_SUPPLIED DATA_.

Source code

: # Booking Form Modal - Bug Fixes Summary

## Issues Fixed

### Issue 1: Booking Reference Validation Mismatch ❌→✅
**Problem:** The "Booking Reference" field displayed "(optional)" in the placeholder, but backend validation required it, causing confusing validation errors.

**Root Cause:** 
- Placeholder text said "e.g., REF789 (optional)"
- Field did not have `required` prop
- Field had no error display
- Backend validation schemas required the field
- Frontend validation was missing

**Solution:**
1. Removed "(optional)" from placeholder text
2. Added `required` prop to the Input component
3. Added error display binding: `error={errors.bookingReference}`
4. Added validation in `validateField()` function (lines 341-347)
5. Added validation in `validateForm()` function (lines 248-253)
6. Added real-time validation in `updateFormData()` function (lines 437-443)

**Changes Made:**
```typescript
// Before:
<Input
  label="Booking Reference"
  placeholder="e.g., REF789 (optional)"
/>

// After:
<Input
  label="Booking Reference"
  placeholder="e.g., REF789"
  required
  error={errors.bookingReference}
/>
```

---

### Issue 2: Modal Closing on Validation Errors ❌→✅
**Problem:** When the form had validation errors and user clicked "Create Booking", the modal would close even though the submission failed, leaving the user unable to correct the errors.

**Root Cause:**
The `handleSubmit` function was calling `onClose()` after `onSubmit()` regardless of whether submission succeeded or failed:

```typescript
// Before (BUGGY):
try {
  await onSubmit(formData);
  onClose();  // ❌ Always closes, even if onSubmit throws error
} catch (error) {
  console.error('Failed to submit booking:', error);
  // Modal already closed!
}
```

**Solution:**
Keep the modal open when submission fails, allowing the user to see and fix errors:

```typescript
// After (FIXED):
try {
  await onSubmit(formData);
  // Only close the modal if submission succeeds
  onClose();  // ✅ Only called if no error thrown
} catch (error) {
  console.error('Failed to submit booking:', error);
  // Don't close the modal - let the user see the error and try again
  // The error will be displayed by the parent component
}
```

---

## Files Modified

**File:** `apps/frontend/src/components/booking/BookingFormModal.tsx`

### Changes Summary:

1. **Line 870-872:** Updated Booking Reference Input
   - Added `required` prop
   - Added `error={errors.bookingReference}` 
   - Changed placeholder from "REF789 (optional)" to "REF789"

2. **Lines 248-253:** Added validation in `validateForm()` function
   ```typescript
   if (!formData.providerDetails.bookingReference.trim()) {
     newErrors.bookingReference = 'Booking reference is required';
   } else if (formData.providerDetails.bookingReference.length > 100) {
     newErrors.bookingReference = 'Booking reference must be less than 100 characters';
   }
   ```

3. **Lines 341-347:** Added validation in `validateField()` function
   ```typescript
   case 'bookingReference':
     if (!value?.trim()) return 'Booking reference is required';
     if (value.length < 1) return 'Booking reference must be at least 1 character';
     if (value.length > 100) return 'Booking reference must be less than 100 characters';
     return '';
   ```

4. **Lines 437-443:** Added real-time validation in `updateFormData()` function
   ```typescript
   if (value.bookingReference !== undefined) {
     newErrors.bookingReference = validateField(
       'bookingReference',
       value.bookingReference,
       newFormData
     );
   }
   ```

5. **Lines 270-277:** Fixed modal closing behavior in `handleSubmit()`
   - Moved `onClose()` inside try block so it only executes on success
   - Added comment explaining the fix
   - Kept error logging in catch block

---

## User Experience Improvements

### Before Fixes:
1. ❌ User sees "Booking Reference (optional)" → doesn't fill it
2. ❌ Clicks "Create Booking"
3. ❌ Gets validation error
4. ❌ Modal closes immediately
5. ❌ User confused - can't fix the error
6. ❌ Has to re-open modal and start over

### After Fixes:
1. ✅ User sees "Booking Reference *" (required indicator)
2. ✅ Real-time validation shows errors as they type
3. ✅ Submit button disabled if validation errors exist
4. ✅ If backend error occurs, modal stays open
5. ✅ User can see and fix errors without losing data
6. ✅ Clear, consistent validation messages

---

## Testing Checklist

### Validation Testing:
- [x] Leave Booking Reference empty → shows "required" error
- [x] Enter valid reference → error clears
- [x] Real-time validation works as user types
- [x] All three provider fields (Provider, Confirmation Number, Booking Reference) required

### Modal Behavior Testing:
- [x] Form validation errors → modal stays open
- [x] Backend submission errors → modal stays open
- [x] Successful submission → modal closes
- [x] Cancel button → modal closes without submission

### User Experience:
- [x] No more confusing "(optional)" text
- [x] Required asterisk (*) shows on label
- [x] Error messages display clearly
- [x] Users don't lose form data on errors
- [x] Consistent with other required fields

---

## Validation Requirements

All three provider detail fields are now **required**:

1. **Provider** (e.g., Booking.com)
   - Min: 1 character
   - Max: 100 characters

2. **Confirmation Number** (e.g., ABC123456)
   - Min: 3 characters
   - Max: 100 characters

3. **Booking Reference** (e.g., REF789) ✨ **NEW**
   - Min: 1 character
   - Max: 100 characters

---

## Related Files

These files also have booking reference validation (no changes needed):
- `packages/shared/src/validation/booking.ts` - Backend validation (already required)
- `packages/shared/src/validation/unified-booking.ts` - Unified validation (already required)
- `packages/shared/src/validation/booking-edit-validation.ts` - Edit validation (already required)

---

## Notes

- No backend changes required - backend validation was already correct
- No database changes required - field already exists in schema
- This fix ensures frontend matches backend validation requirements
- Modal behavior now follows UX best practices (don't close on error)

_EXERCISE DETAILS_. Look through the data and show every line containing "Confirmation".

_COMPLETED TASK_.
- [x] All three provider fields (Provider, Confirmation Number, Booking Reference) required
2. **Confirmation Number** (e.g., ABC123456)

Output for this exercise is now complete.